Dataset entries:
===============

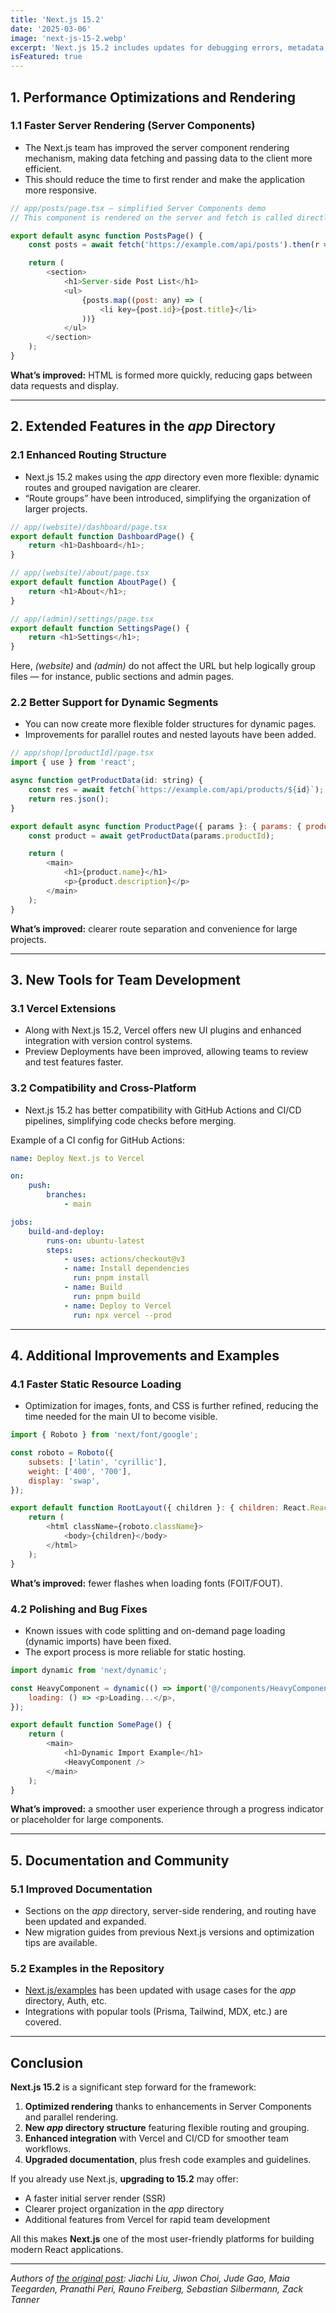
 ```yaml
---
title: 'Next.js 15.2'
date: '2025-03-06'
image: 'next-js-15-2.webp'
excerpt: 'Next.js 15.2 includes updates for debugging errors, metadata, Turbopack.'
isFeatured: true
---
```


## 1. Performance Optimizations and Rendering

### 1.1 Faster Server Rendering (Server Components)

-   The Next.js team has improved the server component rendering mechanism, making data fetching and passing data to the
    client more efficient.
-   This should reduce the time to first render and make the application more responsive.

```js
// app/posts/page.tsx — simplified Server Components demo
// This component is rendered on the server and fetch is called directly

export default async function PostsPage() {
    const posts = await fetch('https://example.com/api/posts').then(r => r.json());

    return (
        <section>
            <h1>Server-side Post List</h1>
            <ul>
                {posts.map((post: any) => (
                    <li key={post.id}>{post.title}</li>
                ))}
            </ul>
        </section>
    );
}
```

**What’s improved:** HTML is formed more quickly, reducing gaps between data requests and display.

---

## 2. Extended Features in the _app_ Directory

### 2.1 Enhanced Routing Structure

-   Next.js 15.2 makes using the _app_ directory even more flexible: dynamic routes and grouped navigation are clearer.
-   “Route groups” have been introduced, simplifying the organization of larger projects.

```js
// app/(website)/dashboard/page.tsx
export default function DashboardPage() {
    return <h1>Dashboard</h1>;
}

// app/(website)/about/page.tsx
export default function AboutPage() {
    return <h1>About</h1>;
}

// app/(admin)/settings/page.tsx
export default function SettingsPage() {
    return <h1>Settings</h1>;
}

```

Here, _(website)_ and _(admin)_ do not affect the URL but help logically group files — for instance, public sections and
admin pages.

### 2.2 Better Support for Dynamic Segments

-   You can now create more flexible folder structures for dynamic pages.
-   Improvements for parallel routes and nested layouts have been added.

```js
// app/shop/[productId]/page.tsx
import { use } from 'react';

async function getProductData(id: string) {
    const res = await fetch(`https://example.com/api/products/${id}`);
    return res.json();
}

export default async function ProductPage({ params }: { params: { productId: string } }) {
    const product = await getProductData(params.productId);

    return (
        <main>
            <h1>{product.name}</h1>
            <p>{product.description}</p>
        </main>
    );
}
```

**What’s improved:** clearer route separation and convenience for large projects.

---

## 3. New Tools for Team Development

### 3.1 Vercel Extensions

-   Along with Next.js 15.2, Vercel offers new UI plugins and enhanced integration with version control systems.
-   Preview Deployments have been improved, allowing teams to review and test features faster.

### 3.2 Compatibility and Cross-Platform

-   Next.js 15.2 has better compatibility with GitHub Actions and CI/CD pipelines, simplifying code checks before merging.

Example of a CI config for GitHub Actions:

```yaml
name: Deploy Next.js to Vercel

on:
    push:
        branches:
            - main

jobs:
    build-and-deploy:
        runs-on: ubuntu-latest
        steps:
            - uses: actions/checkout@v3
            - name: Install dependencies
              run: pnpm install
            - name: Build
              run: pnpm build
            - name: Deploy to Vercel
              run: npx vercel --prod
```

---

## 4. Additional Improvements and Examples

### 4.1 Faster Static Resource Loading

-   Optimization for images, fonts, and CSS is further refined, reducing the time needed for the main UI to become
    visible.

```js
import { Roboto } from 'next/font/google';

const roboto = Roboto({
    subsets: ['latin', 'cyrillic'],
    weight: ['400', '700'],
    display: 'swap',
});

export default function RootLayout({ children }: { children: React.ReactNode }) {
    return (
        <html className={roboto.className}>
            <body>{children}</body>
        </html>
    );
}
```

**What’s improved:** fewer flashes when loading fonts (FOIT/FOUT).

### 4.2 Polishing and Bug Fixes

-   Known issues with code splitting and on-demand page loading (dynamic imports) have been fixed.
-   The export process is more reliable for static hosting.

```js
import dynamic from 'next/dynamic';

const HeavyComponent = dynamic(() => import('@/components/HeavyComponent'), {
    loading: () => <p>Loading...</p>,
});

export default function SomePage() {
    return (
        <main>
            <h1>Dynamic Import Example</h1>
            <HeavyComponent />
        </main>
    );
}
```

**What’s improved:** a smoother user experience through a progress indicator or placeholder for large components.

---

## 5. Documentation and Community

### 5.1 Improved Documentation

-   Sections on the _app_ directory, server-side rendering, and routing have been updated and expanded.
-   New migration guides from previous Next.js versions and optimization tips are available.

### 5.2 Examples in the Repository

-   [Next.js/examples](https://github.com/vercel/next.js/tree/canary/examples) has been updated with usage cases for the
    _app_ directory, Auth, etc.
-   Integrations with popular tools (Prisma, Tailwind, MDX, etc.) are covered.

---

## Conclusion

**Next.js 15.2** is a significant step forward for the framework:

1. **Optimized rendering** thanks to enhancements in Server Components and parallel rendering.
2. **New _app_ directory structure** featuring flexible routing and grouping.
3. **Enhanced integration** with Vercel and CI/CD for smoother team workflows.
4. **Upgraded documentation**, plus fresh code examples and guidelines.

If you already use Next.js, **upgrading to 15.2** may offer:

-   A faster initial server render (SSR)
-   Clearer project organization in the _app_ directory
-   Additional features from Vercel for rapid team development

All this makes **Next.js** one of the most user-friendly platforms for building modern React applications.

---

_Authors of [the original post](https://nextjs.org/blog/next-15-2): Jiachi Liu, Jiwon Choi, Jude Gao, Maia Teegarden, Pranathi Peri, Rauno Freiberg, Sebastian Silbermann, Zack Tanner_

===============

INSTRUCTIONS FOR THE TASK ->
Where pictures sit among the data above, omit them, and output the rest exactly.

TASK RESPONSE ->
 ```yaml
---
title: 'Next.js 15.2'
date: '2025-03-06'
image: 'next-js-15-2.webp'
excerpt: 'Next.js 15.2 includes updates for debugging errors, metadata, Turbopack.'
isFeatured: true
---
```


## 1. Performance Optimizations and Rendering

### 1.1 Faster Server Rendering (Server Components)

-   The Next.js team has improved the server component rendering mechanism, making data fetching and passing data to the
    client more efficient.
-   This should reduce the time to first render and make the application more responsive.

```js
// app/posts/page.tsx — simplified Server Components demo
// This component is rendered on the server and fetch is called directly

export default async function PostsPage() {
    const posts = await fetch('https://example.com/api/posts').then(r => r.json());

    return (
        <section>
            <h1>Server-side Post List</h1>
            <ul>
                {posts.map((post: any) => (
                    <li key={post.id}>{post.title}</li>
                ))}
            </ul>
        </section>
    );
}
```

**What’s improved:** HTML is formed more quickly, reducing gaps between data requests and display.

---

## 2. Extended Features in the _app_ Directory

### 2.1 Enhanced Routing Structure

-   Next.js 15.2 makes using the _app_ directory even more flexible: dynamic routes and grouped navigation are clearer.
-   “Route groups” have been introduced, simplifying the organization of larger projects.

```js
// app/(website)/dashboard/page.tsx
export default function DashboardPage() {
    return <h1>Dashboard</h1>;
}

// app/(website)/about/page.tsx
export default function AboutPage() {
    return <h1>About</h1>;
}

// app/(admin)/settings/page.tsx
export default function SettingsPage() {
    return <h1>Settings</h1>;
}

```

Here, _(website)_ and _(admin)_ do not affect the URL but help logically group files — for instance, public sections and
admin pages.

### 2.2 Better Support for Dynamic Segments

-   You can now create more flexible folder structures for dynamic pages.
-   Improvements for parallel routes and nested layouts have been added.

```js
// app/shop/[productId]/page.tsx
import { use } from 'react';

async function getProductData(id: string) {
    const res = await fetch(`https://example.com/api/products/${id}`);
    return res.json();
}

export default async function ProductPage({ params }: { params: { productId: string } }) {
    const product = await getProductData(params.productId);

    return (
        <main>
            <h1>{product.name}</h1>
            <p>{product.description}</p>
        </main>
    );
}
```

**What’s improved:** clearer route separation and convenience for large projects.

---

## 3. New Tools for Team Development

### 3.1 Vercel Extensions

-   Along with Next.js 15.2, Vercel offers new UI plugins and enhanced integration with version control systems.
-   Preview Deployments have been improved, allowing teams to review and test features faster.

### 3.2 Compatibility and Cross-Platform

-   Next.js 15.2 has better compatibility with GitHub Actions and CI/CD pipelines, simplifying code checks before merging.

Example of a CI config for GitHub Actions:

```yaml
name: Deploy Next.js to Vercel

on:
    push:
        branches:
            - main

jobs:
    build-and-deploy:
        runs-on: ubuntu-latest
        steps:
            - uses: actions/checkout@v3
            - name: Install dependencies
              run: pnpm install
            - name: Build
              run: pnpm build
            - name: Deploy to Vercel
              run: npx vercel --prod
```

---

## 4. Additional Improvements and Examples

### 4.1 Faster Static Resource Loading

-   Optimization for images, fonts, and CSS is further refined, reducing the time needed for the main UI to become
    visible.

```js
import { Roboto } from 'next/font/google';

const roboto = Roboto({
    subsets: ['latin', 'cyrillic'],
    weight: ['400', '700'],
    display: 'swap',
});

export default function RootLayout({ children }: { children: React.ReactNode }) {
    return (
        <html className={roboto.className}>
            <body>{children}</body>
        </html>
    );
}
```

**What’s improved:** fewer flashes when loading fonts (FOIT/FOUT).

### 4.2 Polishing and Bug Fixes

-   Known issues with code splitting and on-demand page loading (dynamic imports) have been fixed.
-   The export process is more reliable for static hosting.

```js
import dynamic from 'next/dynamic';

const HeavyComponent = dynamic(() => import('@/components/HeavyComponent'), {
    loading: () => <p>Loading...</p>,
});

export default function SomePage() {
    return (
        <main>
            <h1>Dynamic Import Example</h1>
            <HeavyComponent />
        </main>
    );
}
```

**What’s improved:** a smoother user experience through a progress indicator or placeholder for large components.

---

## 5. Documentation and Community

### 5.1 Improved Documentation

-   Sections on the _app_ directory, server-side rendering, and routing have been updated and expanded.
-   New migration guides from previous Next.js versions and optimization tips are available.

### 5.2 Examples in the Repository

-   [Next.js/examples](https://github.com/vercel/next.js/tree/canary/examples) has been updated with usage cases for the
    _app_ directory, Auth, etc.
-   Integrations with popular tools (Prisma, Tailwind, MDX, etc.) are covered.

---

## Conclusion

**Next.js 15.2** is a significant step forward for the framework:

1. **Optimized rendering** thanks to enhancements in Server Components and parallel rendering.
2. **New _app_ directory structure** featuring flexible routing and grouping.
3. **Enhanced integration** with Vercel and CI/CD for smoother team workflows.
4. **Upgraded documentation**, plus fresh code examples and guidelines.

If you already use Next.js, **upgrading to 15.2** may offer:

-   A faster initial server render (SSR)
-   Clearer project organization in the _app_ directory
-   Additional features from Vercel for rapid team development

All this makes **Next.js** one of the most user-friendly platforms for building modern React applications.

---

_Authors of [the original post](https://nextjs.org/blog/next-15-2): Jiachi Liu, Jiwon Choi, Jude Gao, Maia Teegarden, Pranathi Peri, Rauno Freiberg, Sebastian Silbermann, Zack Tanner_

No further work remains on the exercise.